*** Provided entries ***

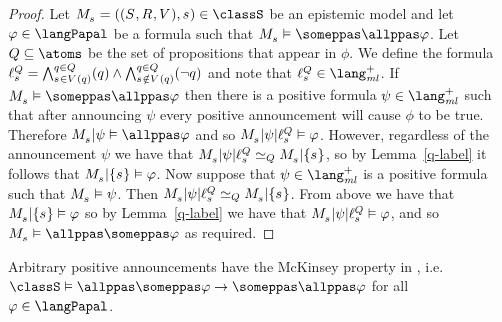 \begin{proof}
    Let $\kPModelAndTuple{\kStateS} \in \classS$ be an epistemic model and 
    let $\phi \in \langPapal$ be a formula such that $\kPModel{\kStateS} \entails \someppas \allppas \phi$.
    Let $\atomsQ \subseteq \atoms$ be the set of propositions that appear in $\phi$.
    We define the formula $\ell^{\atomsQ}_{\kStateS} = \bigwedge^{\atomQ \in \atomsQ}_{\kStateS \in \kValuation(\atomQ)} (\atomQ) \land \bigwedge^{\atomQ \in \atomsQ}_{\kStateS \notin \kValuation(\atomQ)} (\neg \atomQ)$ and note that $\ell^{\atomsQ}_{\kStateS} \in \langMlPlus$.
    If $\kPModel{\kStateS} \entails \someppas \allppas \phi$ then there is a positive formula $\psi \in \langMlPlus$ such that after announcing $\psi$ every positive announcement will cause $\phi$ to be true.
    Therefore $\restrict{\kPModel{\kStateS}}{\psi} \entails \allppas \phi$ and so $\restrict{\restrict{\kPModel{\kStateS}}{\psi}}{\ell^{\atomsQ}_{\kStateS}} \entails \phi$.
    However, regardless of the announcement $\psi$ we have that $\restrict{\restrict{\kPModel{\kStateS}}{\psi}}{\ell^{\atomsQ}_{\kStateS}} \bisimilar[\atomsQ] \restrict{\kPModel{\kStateS}}{\{\kStateS\}}$, so by Lemma~\ref{q-label} it follows that $\restrict{\kPModel{\kStateS}}{\{\kStateS\}} \entails \phi$.
    Now suppose that $\psi \in \langMlPlus$ is a positive formula such that $\kPModel{\kStateS} \entails \psi$.
    Then $\restrict{\restrict{\kPModel{\kStateS}}{\psi}}{\ell^{\atomsQ}_{\kStateS}} \bisimilar[\atomsQ] \restrict{\kPModel{\kStateS}}{\{\kStateS\}}$.
    From above we have that $\restrict{\kPModel{\kStateS}}{\{\kStateS\}} \entails \phi$ so by Lemma~\ref{q-label} we have that $\restrict{\restrict{\kPModel{\kStateS}}{\psi}}{\ell^{\atomsQ}_{\kStateS}} \entails \phi$, and so $\kPModel{\kStateS} \entails \allppas \someppas \phi$ as required.
\end{proof}

\begin{proposition}
    Arbitrary positive announcements have the McKinsey property in \classS{}, i.e. $\classS \entails \allppas \someppas \phi \implies \someppas \allppas \phi$ for all $\phi \in \langPapal$.
\end{proposition}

*** End of Provided entries ***

▸ Task goal:
Find the line containing "Arbitrary positive announcements" in the material above. Print it and every line after it through the end, exactly and only those.

▸ Solution to the exercise:
    Arbitrary positive announcements have the McKinsey property in \classS{}, i.e. $\classS \entails \allppas \someppas \phi \implies \someppas \allppas \phi$ for all $\phi \in \langPapal$.
\end{proposition}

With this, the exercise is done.